Venezuela suspends Operation Miracle eye surgery flights to Peru

Bilateral relations between Peru and Venezuela will not be affected by Venezuela’s decision to pull the plug on its “Operation Miracle” activities in Peru, said Foreign Affairs Minister José Antonio García-Belaunde.

Armando José Laguna, Venezuela’s ambassador to Peru, announced Monday that “Operation Miracle” has been suspended here. The program is a joint initiative of the Cuban and Venezuelan governments that offers free eye surgery to low-income Latin Americans.

“Cooperation is voluntary,” said García-Belaunde, who also said that Peru never pressured Venezuela to withdraw its humanitarian program.

“If the government of Venezuela considers that it no longer should contribute or that its contribution is subject to misinterpretations or inquiries,” García-Belaunde added, “then it is in its full right and I have nothing to say, though I would have preferred (the program) to be more transparent.”

According to Laguna, the program was suspended in July after Peru refused to grant entry to a Venezuelan aircraft that was to transport 100 Peruvians to Venezuela for free ophthalmic surgery.

But García-Belaunde said Peru has always been straightforward, even offering to open the doors of three of its hospitals so that patients would not be obliged to travel to Venezuela, and did nothing but ask for more transparency.

“I believe there is a lot of suspicion and fear about what Venezuelan cooperation in Peru might imply,” said García-Belaunde in comments to RPP Radio.

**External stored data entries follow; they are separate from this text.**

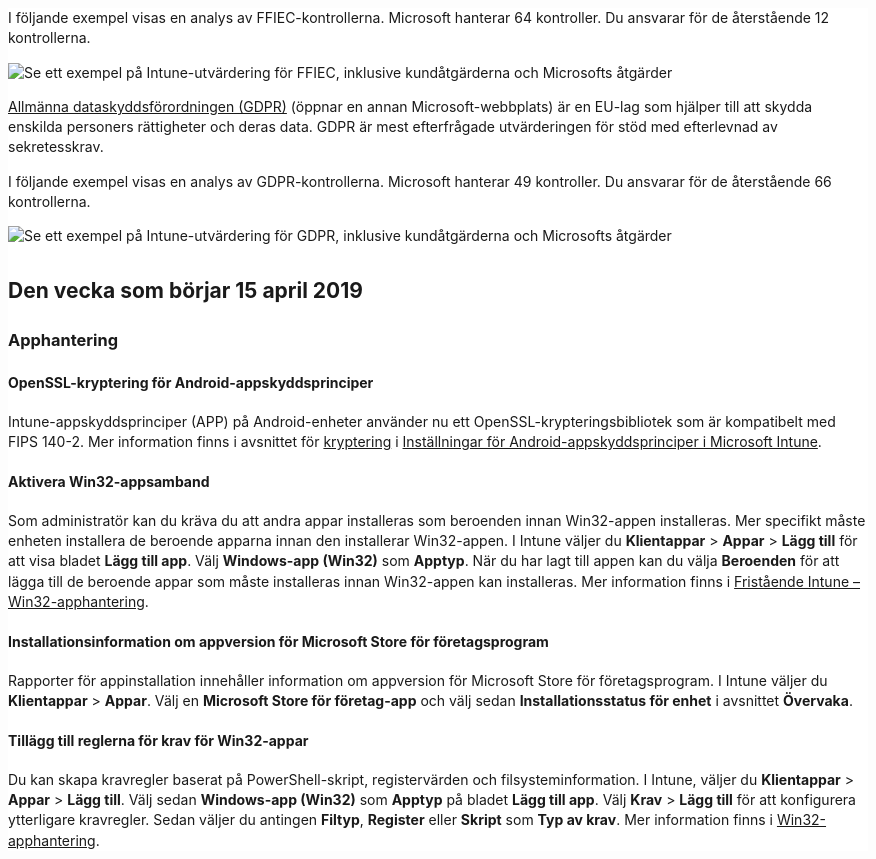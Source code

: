 I följande exempel visas en analys av FFIEC-kontrollerna. Microsoft hanterar 64 kontroller. Du ansvarar för de återstående 12 kontrollerna.

![Se ett exempel på Intune-utvärdering för FFIEC, inklusive kundåtgärderna och Microsofts åtgärder](./media/intune-ffiec-assessment-status.png)

[Allmänna dataskyddsförordningen (GDPR)](https://www.microsoft.com/trustcenter/privacy/gdpr/gdpr-overview) (öppnar en annan Microsoft-webbplats) är en EU-lag som hjälper till att skydda enskilda personers rättigheter och deras data. GDPR är mest efterfrågade utvärderingen för stöd med efterlevnad av sekretesskrav. 

I följande exempel visas en analys av GDPR-kontrollerna. Microsoft hanterar 49 kontroller. Du ansvarar för de återstående 66 kontrollerna.

![Se ett exempel på Intune-utvärdering för GDPR, inklusive kundåtgärderna och Microsofts åtgärder](./media/intune-assessment-status.png)

## <a name="week-of-april-15-2019"></a>Den vecka som börjar 15 april 2019

### <a name="app-management"></a>Apphantering

#### <a name="openssl-encryption-for-android-app-protection-policies----3747362---"></a>OpenSSL-kryptering för Android-appskyddsprinciper 
Intune-appskyddsprinciper (APP) på Android-enheter använder nu ett OpenSSL-krypteringsbibliotek som är kompatibelt med FIPS 140-2. Mer information finns i avsnittet för [kryptering](app-protection-policy-settings-android.md#encryption) i [Inställningar för Android-appskyddsprinciper i Microsoft Intune](app-protection-policy-settings-android.md).

#### <a name="enable-win32-app-dependencies----2617348----"></a>Aktivera Win32-appsamband 
Som administratör kan du kräva du att andra appar installeras som beroenden innan Win32-appen installeras. Mer specifikt måste enheten installera de beroende apparna innan den installerar Win32-appen. I Intune väljer du **Klientappar** > **Appar** > **Lägg till** för att visa bladet **Lägg till app**. Välj **Windows-app (Win32)** som **Apptyp**. När du har lagt till appen kan du välja **Beroenden** för att lägga till de beroende appar som måste installeras innan Win32-appen kan installeras. Mer information finns i [Fristående Intune – Win32-apphantering](apps-win32-app-management.md). 

#### <a name="app-version-installation-information-for-microsoft-store-for-business-apps----3537391-----"></a>Installationsinformation om appversion för Microsoft Store för företagsprogram 
Rapporter för appinstallation innehåller information om appversion för Microsoft Store för företagsprogram. I Intune väljer du **Klientappar** > **Appar**. Välj en **Microsoft Store för företag-app** och välj sedan **Installationsstatus för enhet** i avsnittet **Övervaka**.

#### <a name="additions-to-win32-apps-requirement-rules----3676883-----"></a>Tillägg till reglerna för krav för Win32-appar 
Du kan skapa kravregler baserat på PowerShell-skript, registervärden och filsysteminformation. I Intune, väljer du **Klientappar** > **Appar** > **Lägg till**. Välj sedan **Windows-app (Win32)** som **Apptyp** på bladet **Lägg till app**.  Välj **Krav** > **Lägg till** för att konfigurera ytterligare kravregler. Sedan väljer du antingen **Filtyp**, **Register** eller **Skript** som **Typ av krav**. Mer information finns i [Win32-apphantering](apps-win32-app-management.md).
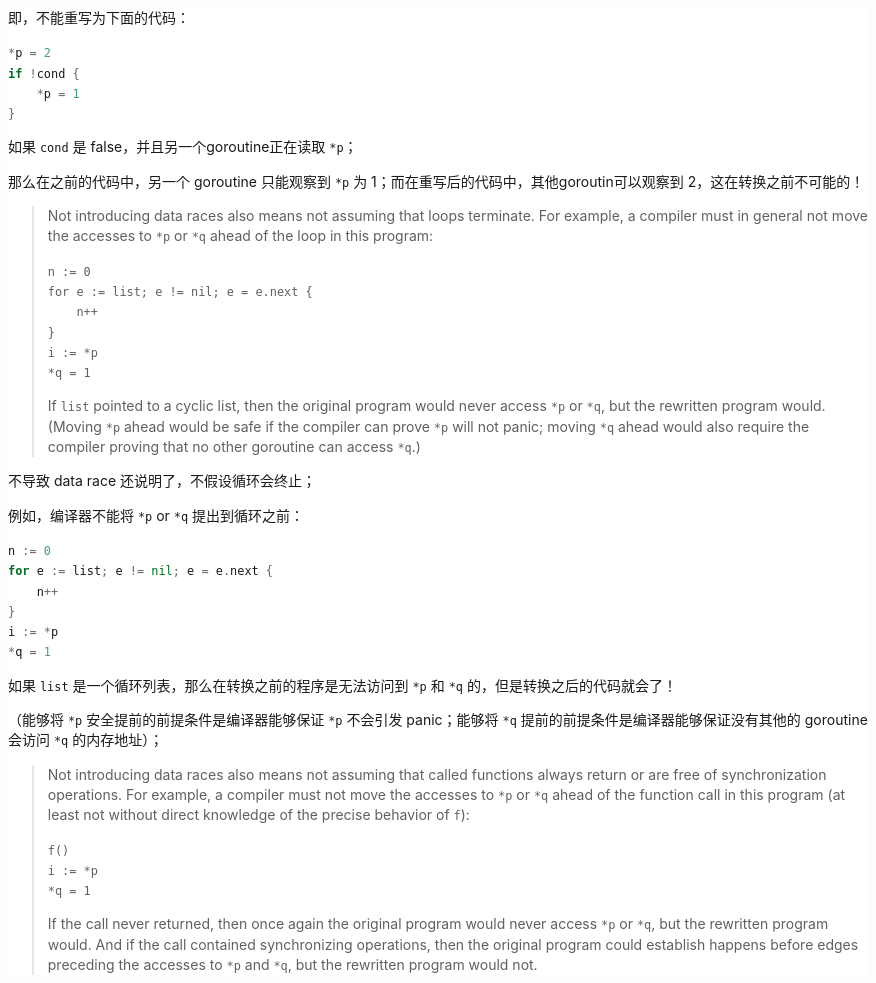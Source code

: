 即，不能重写为下面的代码：

```go
*p = 2
if !cond {
	*p = 1
}
```

如果 `cond` 是 false，并且另一个goroutine正在读取 `*p`；

那么在之前的代码中，另一个 goroutine 只能观察到 `*p` 为 1；而在重写后的代码中，其他goroutin可以观察到 2，这在转换之前不可能的！

>   Not introducing data races also means not assuming that loops terminate. For example, a compiler must in general not move the accesses to `*p` or `*q` ahead of the loop in this program:
>
>   ```
>   n := 0
>   for e := list; e != nil; e = e.next {
>   	n++
>   }
>   i := *p
>   *q = 1
>   ```
>
>   If `list` pointed to a cyclic list, then the original program would never access `*p` or `*q`, but the rewritten program would. (Moving `*p` ahead would be safe if the compiler can prove `*p` will not panic; moving `*q` ahead would also require the compiler proving that no other goroutine can access `*q`.)

不导致 data race 还说明了，不假设循环会终止；

例如，编译器不能将  `*p` or `*q` 提出到循环之前：

```go
n := 0
for e := list; e != nil; e = e.next {
	n++
}
i := *p
*q = 1
```

如果 `list` 是一个循环列表，那么在转换之前的程序是无法访问到  `*p` 和 `*q` 的，但是转换之后的代码就会了！

（能够将 `*p` 安全提前的前提条件是编译器能够保证 `*p` 不会引发 panic；能够将  `*q`  提前的前提条件是编译器能够保证没有其他的 goroutine 会访问  `*q` 的内存地址）；

>   Not introducing data races also means not assuming that called functions always return or are free of synchronization operations. For example, a compiler must not move the accesses to `*p` or `*q` ahead of the function call in this program (at least not without direct knowledge of the precise behavior of `f`):
>
>   ```
>   f()
>   i := *p
>   *q = 1
>   ```
>
>   If the call never returned, then once again the original program would never access `*p` or `*q`, but the rewritten program would. And if the call contained synchronizing operations, then the original program could establish happens before edges preceding the accesses to `*p` and `*q`, but the rewritten program would not.
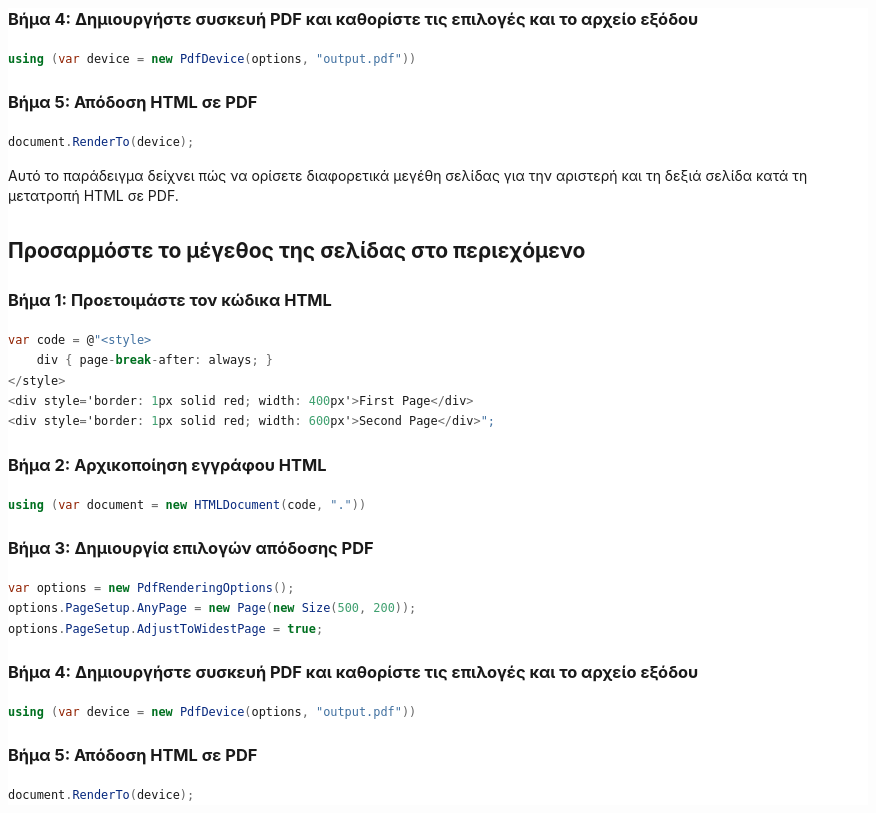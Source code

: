 ### Βήμα 4: Δημιουργήστε συσκευή PDF και καθορίστε τις επιλογές και το αρχείο εξόδου

```csharp
using (var device = new PdfDevice(options, "output.pdf"))
```

### Βήμα 5: Απόδοση HTML σε PDF

```csharp
document.RenderTo(device);
```

Αυτό το παράδειγμα δείχνει πώς να ορίσετε διαφορετικά μεγέθη σελίδας για την αριστερή και τη δεξιά σελίδα κατά τη μετατροπή HTML σε PDF.

## Προσαρμόστε το μέγεθος της σελίδας στο περιεχόμενο

### Βήμα 1: Προετοιμάστε τον κώδικα HTML

```csharp
var code = @"<style>
    div { page-break-after: always; }
</style>
<div style='border: 1px solid red; width: 400px'>First Page</div>
<div style='border: 1px solid red; width: 600px'>Second Page</div>";
```

### Βήμα 2: Αρχικοποίηση εγγράφου HTML

```csharp
using (var document = new HTMLDocument(code, "."))
```

### Βήμα 3: Δημιουργία επιλογών απόδοσης PDF

```csharp
var options = new PdfRenderingOptions();
options.PageSetup.AnyPage = new Page(new Size(500, 200));
options.PageSetup.AdjustToWidestPage = true;
```

### Βήμα 4: Δημιουργήστε συσκευή PDF και καθορίστε τις επιλογές και το αρχείο εξόδου

```csharp
using (var device = new PdfDevice(options, "output.pdf"))
```

### Βήμα 5: Απόδοση HTML σε PDF

```csharp
document.RenderTo(device);
```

“At one time or other there have been some who have tried to gain personal political benefit (from the program), yes, definitely,” added García-Belaunde, in reference to the Venezuela-funded Bolivarian Alternative for the Americas, or “ALBA houses”, which began to be established in several parts of Peru in 2004-2005.

The centers, operating independently of any government-to-government agreement, concentrated in poor areas of southern Peru such as Puno, offering access to the free medical care program and to free eye surgery and transport to Venezuela, including free room and board during recovery. The success of the program lent political popularity during Peru’s 2006 presidential campaign to candidate Ollanta Humala and his Partido Nacionalista Peruano, openly supported by Venezuela’s President, Hugo Chavez.

Although President Chavez enjoys close relations with Ecuador and Bolivia, Peru has remained distant to his oil-subsidized humanitarian programs, which it believes are used to spread his influence across the region and win over the hearts and minds of Peruvians.

President Alan García’s administration has argued that the Alba humanitarian and cultural centers in Peru are linked to the ALBA trade arm of Venezuela, Bolivia, Cuba and Nicaragua, which oppose U.S.-style free trade agreements.

In March this year, Congress voted unanimously to investigate the functions, organization and financing of these cultural centers, whose activities have been viewed with increased suspicion in Peru since late 2007, when a congressional subcommittee questioned the Cuban, Nicaraguan, Bolivian and Venezuelan ambassadors about ALBA activities. Many of the lawmakers believe the centers are ideological fronts for a political group, the Continental Bolivarian Committee, funded and orchestrated by Chavez. They have accused Chavez of trying to meddle in Peru’s internal affairs and “ideologically infiltrate the country”  to promote a regional revolution.

Under the joint Cuba-Venezuela “Operation Miracle” agreement, patients from Venezuela and other Latin American nations are flown to Cuba and Venezuela for eye surgery and other major treatments. As part of the deal, Cuba sends medical personnel to Venezuela, which in turn sells a large daily quantity of crude oil to Cuba at preferential rates. The program has scheduled to perform eye operations for six million low-income Latin Americans by 2016.